#### RAW DATA

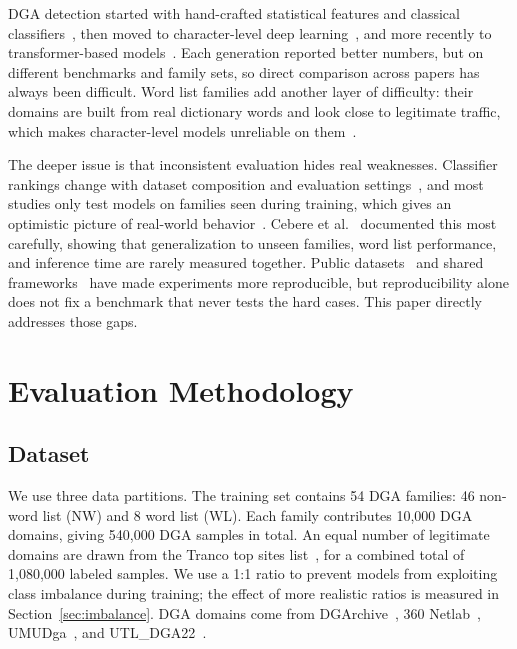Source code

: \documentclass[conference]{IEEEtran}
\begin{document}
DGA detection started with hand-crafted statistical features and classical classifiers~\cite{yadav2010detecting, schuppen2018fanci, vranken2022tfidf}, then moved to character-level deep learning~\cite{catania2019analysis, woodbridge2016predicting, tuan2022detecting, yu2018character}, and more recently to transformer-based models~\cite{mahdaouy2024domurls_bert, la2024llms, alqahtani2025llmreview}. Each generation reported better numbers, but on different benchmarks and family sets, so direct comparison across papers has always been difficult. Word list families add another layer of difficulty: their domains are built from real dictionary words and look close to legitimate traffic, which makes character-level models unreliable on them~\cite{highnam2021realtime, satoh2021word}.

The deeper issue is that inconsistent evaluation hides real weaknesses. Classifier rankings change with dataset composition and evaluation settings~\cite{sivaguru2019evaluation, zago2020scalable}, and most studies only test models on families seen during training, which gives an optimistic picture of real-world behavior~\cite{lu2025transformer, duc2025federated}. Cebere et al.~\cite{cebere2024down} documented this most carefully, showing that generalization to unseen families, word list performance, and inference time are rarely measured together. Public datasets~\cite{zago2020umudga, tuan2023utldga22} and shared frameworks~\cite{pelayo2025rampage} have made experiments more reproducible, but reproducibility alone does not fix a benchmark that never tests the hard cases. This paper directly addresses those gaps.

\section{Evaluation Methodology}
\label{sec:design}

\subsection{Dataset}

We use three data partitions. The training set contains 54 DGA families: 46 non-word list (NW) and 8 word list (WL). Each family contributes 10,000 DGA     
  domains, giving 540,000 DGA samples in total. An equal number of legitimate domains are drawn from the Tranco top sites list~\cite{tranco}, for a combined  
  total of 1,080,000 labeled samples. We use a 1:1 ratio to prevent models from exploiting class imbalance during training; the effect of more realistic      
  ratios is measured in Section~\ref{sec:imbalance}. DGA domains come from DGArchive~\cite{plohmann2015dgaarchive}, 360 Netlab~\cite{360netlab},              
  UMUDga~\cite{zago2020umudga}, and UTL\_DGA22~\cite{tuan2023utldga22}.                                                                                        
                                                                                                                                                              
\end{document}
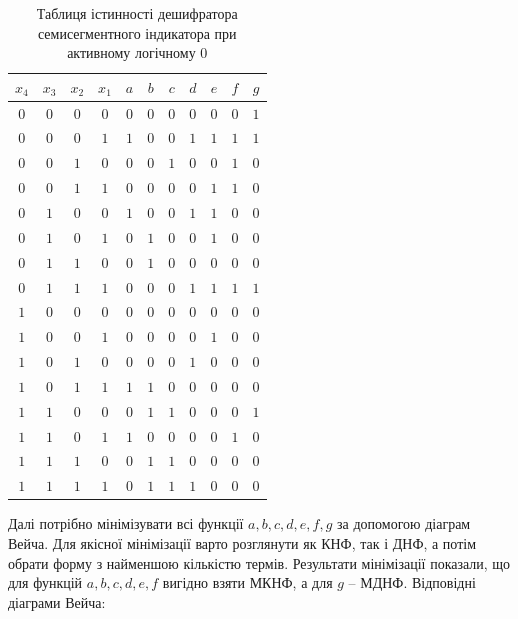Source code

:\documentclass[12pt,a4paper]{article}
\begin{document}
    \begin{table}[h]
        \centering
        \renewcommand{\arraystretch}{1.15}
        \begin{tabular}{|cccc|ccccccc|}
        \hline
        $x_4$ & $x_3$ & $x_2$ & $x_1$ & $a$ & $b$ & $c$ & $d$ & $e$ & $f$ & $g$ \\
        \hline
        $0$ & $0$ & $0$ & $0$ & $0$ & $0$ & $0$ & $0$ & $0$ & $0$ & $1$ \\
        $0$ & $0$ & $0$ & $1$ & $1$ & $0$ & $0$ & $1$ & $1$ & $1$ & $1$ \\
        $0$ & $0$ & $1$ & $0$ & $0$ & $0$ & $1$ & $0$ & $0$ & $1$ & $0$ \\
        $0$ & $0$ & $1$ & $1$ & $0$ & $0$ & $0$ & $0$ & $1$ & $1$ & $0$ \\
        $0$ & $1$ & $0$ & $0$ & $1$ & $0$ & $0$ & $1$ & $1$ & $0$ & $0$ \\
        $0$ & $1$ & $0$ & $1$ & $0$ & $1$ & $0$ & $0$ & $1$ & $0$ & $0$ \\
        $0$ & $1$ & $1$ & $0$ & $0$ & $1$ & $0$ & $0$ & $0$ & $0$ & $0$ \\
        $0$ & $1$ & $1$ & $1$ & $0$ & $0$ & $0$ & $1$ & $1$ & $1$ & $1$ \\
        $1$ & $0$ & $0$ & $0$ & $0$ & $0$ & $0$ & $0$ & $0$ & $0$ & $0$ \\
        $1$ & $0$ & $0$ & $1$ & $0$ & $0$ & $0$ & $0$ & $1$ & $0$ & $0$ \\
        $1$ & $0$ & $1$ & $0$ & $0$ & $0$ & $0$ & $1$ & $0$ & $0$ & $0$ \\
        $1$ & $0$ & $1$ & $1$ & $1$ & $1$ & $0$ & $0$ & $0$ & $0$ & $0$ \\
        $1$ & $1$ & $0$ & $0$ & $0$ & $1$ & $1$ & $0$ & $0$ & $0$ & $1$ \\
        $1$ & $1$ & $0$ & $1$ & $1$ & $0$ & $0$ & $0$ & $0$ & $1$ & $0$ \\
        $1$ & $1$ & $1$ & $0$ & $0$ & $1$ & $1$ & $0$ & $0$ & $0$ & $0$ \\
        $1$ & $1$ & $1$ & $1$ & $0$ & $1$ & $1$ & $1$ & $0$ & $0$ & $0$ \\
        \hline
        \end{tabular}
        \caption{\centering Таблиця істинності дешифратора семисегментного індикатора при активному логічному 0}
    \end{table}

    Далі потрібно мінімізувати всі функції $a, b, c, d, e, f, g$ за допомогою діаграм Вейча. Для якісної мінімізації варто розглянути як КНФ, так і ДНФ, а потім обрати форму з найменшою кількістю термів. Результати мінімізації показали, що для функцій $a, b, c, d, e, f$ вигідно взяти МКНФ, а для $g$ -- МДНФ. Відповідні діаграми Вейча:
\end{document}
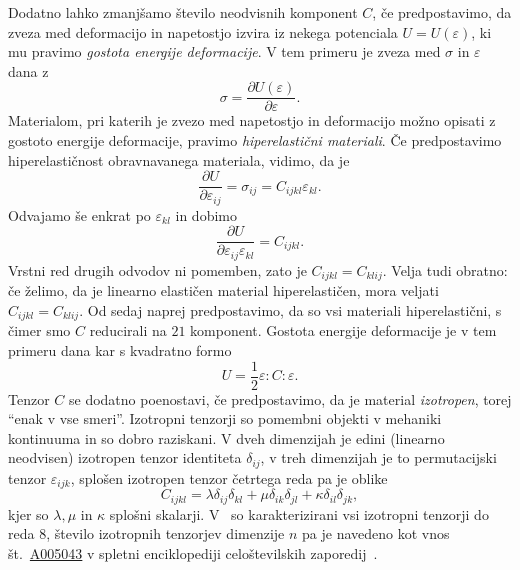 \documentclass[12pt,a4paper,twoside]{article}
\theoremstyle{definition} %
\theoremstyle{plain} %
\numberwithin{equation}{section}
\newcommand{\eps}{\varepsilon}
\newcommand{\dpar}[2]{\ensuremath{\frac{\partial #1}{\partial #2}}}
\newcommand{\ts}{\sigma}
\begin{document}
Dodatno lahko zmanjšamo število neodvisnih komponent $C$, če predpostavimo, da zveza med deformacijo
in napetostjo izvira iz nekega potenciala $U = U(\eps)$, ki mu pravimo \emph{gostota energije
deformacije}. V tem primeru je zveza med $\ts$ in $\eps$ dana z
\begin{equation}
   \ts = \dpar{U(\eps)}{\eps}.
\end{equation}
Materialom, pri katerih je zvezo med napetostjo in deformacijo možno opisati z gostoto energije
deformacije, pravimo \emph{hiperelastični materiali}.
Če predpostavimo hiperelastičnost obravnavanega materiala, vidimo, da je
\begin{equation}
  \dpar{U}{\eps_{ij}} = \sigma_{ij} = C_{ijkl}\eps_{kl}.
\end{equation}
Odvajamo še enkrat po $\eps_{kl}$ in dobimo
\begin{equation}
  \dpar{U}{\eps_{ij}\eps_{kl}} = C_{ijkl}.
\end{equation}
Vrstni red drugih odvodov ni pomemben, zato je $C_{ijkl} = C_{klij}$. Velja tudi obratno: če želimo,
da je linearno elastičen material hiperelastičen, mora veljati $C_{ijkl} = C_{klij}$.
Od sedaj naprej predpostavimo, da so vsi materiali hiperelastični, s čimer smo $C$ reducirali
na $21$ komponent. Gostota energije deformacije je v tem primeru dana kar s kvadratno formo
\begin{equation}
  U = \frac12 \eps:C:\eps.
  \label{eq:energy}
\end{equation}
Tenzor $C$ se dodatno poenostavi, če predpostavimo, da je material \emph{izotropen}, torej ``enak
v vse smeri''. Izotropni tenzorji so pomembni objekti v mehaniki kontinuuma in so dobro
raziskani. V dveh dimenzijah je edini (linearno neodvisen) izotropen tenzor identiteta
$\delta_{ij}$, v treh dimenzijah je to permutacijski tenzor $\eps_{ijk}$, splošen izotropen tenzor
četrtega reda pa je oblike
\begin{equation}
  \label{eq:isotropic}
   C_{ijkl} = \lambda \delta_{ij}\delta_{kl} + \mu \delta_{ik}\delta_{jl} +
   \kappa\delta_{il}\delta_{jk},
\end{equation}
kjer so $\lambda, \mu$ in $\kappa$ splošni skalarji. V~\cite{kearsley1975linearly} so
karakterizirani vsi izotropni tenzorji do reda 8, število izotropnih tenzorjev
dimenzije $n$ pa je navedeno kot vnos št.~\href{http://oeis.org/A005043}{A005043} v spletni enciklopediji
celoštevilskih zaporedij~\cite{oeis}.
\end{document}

########

# REQUIRED ACTION
The line with "četrtega reda pa je oblike" and all lines after it through the end of the data above: write these out exactly and add nothing.

# EXERCISE OUTPUT
četrtega reda pa je oblike
\begin{equation}
  \label{eq:isotropic}
   C_{ijkl} = \lambda \delta_{ij}\delta_{kl} + \mu \delta_{ik}\delta_{jl} +
   \kappa\delta_{il}\delta_{jk},
\end{equation}
kjer so $\lambda, \mu$ in $\kappa$ splošni skalarji. V~\cite{kearsley1975linearly} so
karakterizirani vsi izotropni tenzorji do reda 8, število izotropnih tenzorjev
dimenzije $n$ pa je navedeno kot vnos št.~\href{http://oeis.org/A005043}{A005043} v spletni enciklopediji
celoštevilskih zaporedij~\cite{oeis}.
\end{document}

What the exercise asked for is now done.